Dessin René Le Honzec/Contrepoints

Avec moins de 41 % des suffrages exprimés, la gauche obtient les pleins pouvoirs en France avec une majorité absolue à l’Assemblée nationale. Les grandes villes, les conseils généraux, les conseils régionaux, le Sénat, l’Assemblée nationale et la Présidence de la République sont socialistes. Cette domination écrasante ne trouvera pas de contrepouvoirs dans les corps intermédiaires habituels que sont les syndicats et les médias, traditionnels alliés de la gauche. Nous ne pouvons qu’espérer une autre politique que celle menée depuis l’entrée en fonction de François Hollande. L’annonce d’un vaste plan de relance de 120 milliards d’euro proposé à l’Europe par le Président de la République laisse augurer un renforcement de la posture du pouvoir en place : profondément étatiste, dépensière et anti-allemande.

Premier parti de France, l’abstention confirme son avance avec plus de 43% des inscrits. Le Front de Gauche est lourdement sanctionné pour ses provocations caricaturales. Jean-Luc Mélenchon vient de se prendre deux énormes baffes électorales qui ne permettront même pas au Front de Gauche, sauf magouille du règlement de l’Assemblée nationale, d’avoir un groupe constitué. Au contraire, la stratégie des Verts paye. Après avoir obtenu par un arrangement sur mesure un groupe au Sénat, EELV est en passe d’avoir un groupe à l’Assemblée nationale.

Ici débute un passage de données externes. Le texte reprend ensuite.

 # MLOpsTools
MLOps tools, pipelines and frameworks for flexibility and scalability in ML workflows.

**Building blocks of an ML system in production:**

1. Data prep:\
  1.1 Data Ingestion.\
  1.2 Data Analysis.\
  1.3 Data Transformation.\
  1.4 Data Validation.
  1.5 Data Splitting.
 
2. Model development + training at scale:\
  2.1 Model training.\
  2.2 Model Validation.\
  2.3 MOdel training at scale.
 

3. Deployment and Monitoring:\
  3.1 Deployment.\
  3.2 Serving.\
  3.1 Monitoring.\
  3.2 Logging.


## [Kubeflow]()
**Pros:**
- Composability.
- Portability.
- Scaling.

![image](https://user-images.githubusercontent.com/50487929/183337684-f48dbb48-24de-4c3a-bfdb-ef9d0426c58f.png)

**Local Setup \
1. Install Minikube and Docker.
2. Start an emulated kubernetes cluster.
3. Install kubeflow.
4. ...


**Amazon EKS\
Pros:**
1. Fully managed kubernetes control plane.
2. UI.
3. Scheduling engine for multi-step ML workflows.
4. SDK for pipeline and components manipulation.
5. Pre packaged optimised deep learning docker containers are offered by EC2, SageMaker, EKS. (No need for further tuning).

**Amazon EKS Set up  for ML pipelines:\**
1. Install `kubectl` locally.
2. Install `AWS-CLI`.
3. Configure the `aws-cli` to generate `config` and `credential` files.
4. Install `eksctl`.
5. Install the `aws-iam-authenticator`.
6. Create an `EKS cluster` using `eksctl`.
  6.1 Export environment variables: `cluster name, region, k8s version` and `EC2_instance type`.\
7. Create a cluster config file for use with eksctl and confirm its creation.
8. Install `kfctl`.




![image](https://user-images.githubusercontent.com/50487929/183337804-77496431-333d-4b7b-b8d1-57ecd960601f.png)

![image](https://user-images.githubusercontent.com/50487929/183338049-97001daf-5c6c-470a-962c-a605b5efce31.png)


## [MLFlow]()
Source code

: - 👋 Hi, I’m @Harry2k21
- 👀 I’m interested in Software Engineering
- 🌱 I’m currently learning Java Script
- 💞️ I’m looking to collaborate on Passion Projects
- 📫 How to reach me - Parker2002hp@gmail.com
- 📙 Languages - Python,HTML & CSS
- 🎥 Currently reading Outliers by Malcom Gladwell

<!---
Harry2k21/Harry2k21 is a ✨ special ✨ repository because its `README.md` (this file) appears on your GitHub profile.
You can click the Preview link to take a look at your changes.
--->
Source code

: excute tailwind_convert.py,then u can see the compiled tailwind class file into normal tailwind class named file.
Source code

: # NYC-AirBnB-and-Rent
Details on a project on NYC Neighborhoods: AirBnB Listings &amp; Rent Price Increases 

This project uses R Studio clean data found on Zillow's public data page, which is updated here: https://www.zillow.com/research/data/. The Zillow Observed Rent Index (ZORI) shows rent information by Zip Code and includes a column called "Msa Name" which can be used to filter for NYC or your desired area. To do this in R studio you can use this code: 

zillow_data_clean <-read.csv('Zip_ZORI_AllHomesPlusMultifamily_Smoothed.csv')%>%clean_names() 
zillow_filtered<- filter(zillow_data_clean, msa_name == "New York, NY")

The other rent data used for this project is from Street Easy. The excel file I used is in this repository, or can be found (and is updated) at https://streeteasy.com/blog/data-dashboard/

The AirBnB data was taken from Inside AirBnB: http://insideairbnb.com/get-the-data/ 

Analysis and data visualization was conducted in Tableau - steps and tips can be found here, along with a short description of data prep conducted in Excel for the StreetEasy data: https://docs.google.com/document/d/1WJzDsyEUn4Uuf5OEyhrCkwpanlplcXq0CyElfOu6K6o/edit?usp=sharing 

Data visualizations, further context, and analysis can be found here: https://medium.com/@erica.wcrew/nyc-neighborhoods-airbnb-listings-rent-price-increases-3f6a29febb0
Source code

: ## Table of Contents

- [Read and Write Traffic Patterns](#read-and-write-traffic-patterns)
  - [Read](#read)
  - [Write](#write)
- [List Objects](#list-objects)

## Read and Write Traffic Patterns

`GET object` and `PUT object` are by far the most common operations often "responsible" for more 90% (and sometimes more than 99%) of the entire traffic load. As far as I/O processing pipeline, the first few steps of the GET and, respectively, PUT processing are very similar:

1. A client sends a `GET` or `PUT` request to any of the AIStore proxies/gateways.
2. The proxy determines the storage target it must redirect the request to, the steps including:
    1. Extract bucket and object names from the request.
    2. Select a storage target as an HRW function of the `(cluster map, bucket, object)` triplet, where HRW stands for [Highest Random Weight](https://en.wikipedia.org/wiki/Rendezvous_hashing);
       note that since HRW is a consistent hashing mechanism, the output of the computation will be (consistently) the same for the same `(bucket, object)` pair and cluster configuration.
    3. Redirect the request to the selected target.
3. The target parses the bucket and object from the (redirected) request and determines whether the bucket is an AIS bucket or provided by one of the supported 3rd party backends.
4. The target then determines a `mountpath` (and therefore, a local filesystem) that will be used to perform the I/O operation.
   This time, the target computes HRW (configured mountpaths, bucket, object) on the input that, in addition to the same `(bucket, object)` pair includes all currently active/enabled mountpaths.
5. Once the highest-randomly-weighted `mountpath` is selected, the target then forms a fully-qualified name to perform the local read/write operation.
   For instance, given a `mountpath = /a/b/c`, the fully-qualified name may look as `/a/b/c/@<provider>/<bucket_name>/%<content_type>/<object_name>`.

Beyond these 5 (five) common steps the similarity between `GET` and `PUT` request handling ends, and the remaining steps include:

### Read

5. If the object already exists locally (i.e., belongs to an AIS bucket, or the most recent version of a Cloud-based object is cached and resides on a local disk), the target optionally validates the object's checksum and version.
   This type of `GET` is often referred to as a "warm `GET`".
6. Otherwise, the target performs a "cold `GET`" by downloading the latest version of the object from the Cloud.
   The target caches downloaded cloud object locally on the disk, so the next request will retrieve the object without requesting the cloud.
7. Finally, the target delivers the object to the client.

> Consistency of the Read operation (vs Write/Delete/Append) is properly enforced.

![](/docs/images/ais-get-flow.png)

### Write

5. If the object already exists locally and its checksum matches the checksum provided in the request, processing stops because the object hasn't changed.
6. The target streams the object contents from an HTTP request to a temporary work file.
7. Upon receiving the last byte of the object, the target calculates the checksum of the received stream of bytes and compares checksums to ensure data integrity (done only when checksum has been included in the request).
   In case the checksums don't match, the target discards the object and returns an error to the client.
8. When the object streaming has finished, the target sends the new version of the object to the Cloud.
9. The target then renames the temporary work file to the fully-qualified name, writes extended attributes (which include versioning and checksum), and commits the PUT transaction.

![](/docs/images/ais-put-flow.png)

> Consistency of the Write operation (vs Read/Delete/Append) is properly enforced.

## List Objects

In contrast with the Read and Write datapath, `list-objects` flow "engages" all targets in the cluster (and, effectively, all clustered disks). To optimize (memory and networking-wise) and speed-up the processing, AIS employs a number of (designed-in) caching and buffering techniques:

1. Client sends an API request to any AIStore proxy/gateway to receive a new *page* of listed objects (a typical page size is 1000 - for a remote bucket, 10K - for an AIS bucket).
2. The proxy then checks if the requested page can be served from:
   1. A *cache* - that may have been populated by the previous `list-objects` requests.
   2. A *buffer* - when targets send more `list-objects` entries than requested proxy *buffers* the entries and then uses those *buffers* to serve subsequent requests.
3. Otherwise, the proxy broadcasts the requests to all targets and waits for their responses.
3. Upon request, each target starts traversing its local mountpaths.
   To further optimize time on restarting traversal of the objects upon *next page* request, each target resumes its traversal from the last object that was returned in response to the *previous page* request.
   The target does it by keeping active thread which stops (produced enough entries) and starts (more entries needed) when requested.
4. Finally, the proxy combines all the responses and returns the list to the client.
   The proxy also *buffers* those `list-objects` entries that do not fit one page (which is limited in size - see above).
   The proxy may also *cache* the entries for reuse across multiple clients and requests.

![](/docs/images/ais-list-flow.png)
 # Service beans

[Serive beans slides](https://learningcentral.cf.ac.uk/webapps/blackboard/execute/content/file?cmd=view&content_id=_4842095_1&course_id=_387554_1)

Sortis de leur sectarisme habituel, les Verts vont être aux manettes à tous les niveaux de pouvoir malgré un taux de représentativité ridiculement bas.

Le second tour des législatives a tout de même puni les éléphants dont les parachutes n’ont pas été d’un grand secours. Ségolène Royal a décroché le pleurnichoir, abattue par la démocratitude au terme de 30 ans de bons et loyaux services socialistes. A 73 ans, Jack Lang est rejeté par les Vosges et devra prendre une retraite forcée malgré le gros succès de la gauche en nombre de sièges. A droite, les candidats qui ont un peu trop fricoté avec le FN ont subi la colère des électeurs. Nadine Morano, Guillaume Peltier, Maryse Joissains et Claude Guéant confirment l’échec de la stratégie de droitisation qu’ils n’ont cessé de préconiser.

L’UMP est sanctionné pour ses 10 années de stratégie du parti unique et pour sa mauvaise gestion du pays ces dernières années. Le camp libéral de l’UMP, quasiment interdit d’action par la droite depuis 2002, subit deux pertes importantes avec la défaite des ministres Hervé Novelli et François Goulard. Espérons qu’ils participeront à la reconstruction de la famille libérale dans et surtout hors l’UMP, forts de leur expérience, de leur réseau et de leurs convictions.

La crise qui nous attend va sans doute venir plus vite à cause de l’aveuglement idéologique des socialistes : plus de dépense publique, plus de taxes, plus de déficits. La reconstruction commence aujourd’hui pour la droite déboussolée, sans repères ni valeurs. Sans les libéraux, rien ne sera possible. Les premières échéances auront lieu dans 2 ans, autant dire demain.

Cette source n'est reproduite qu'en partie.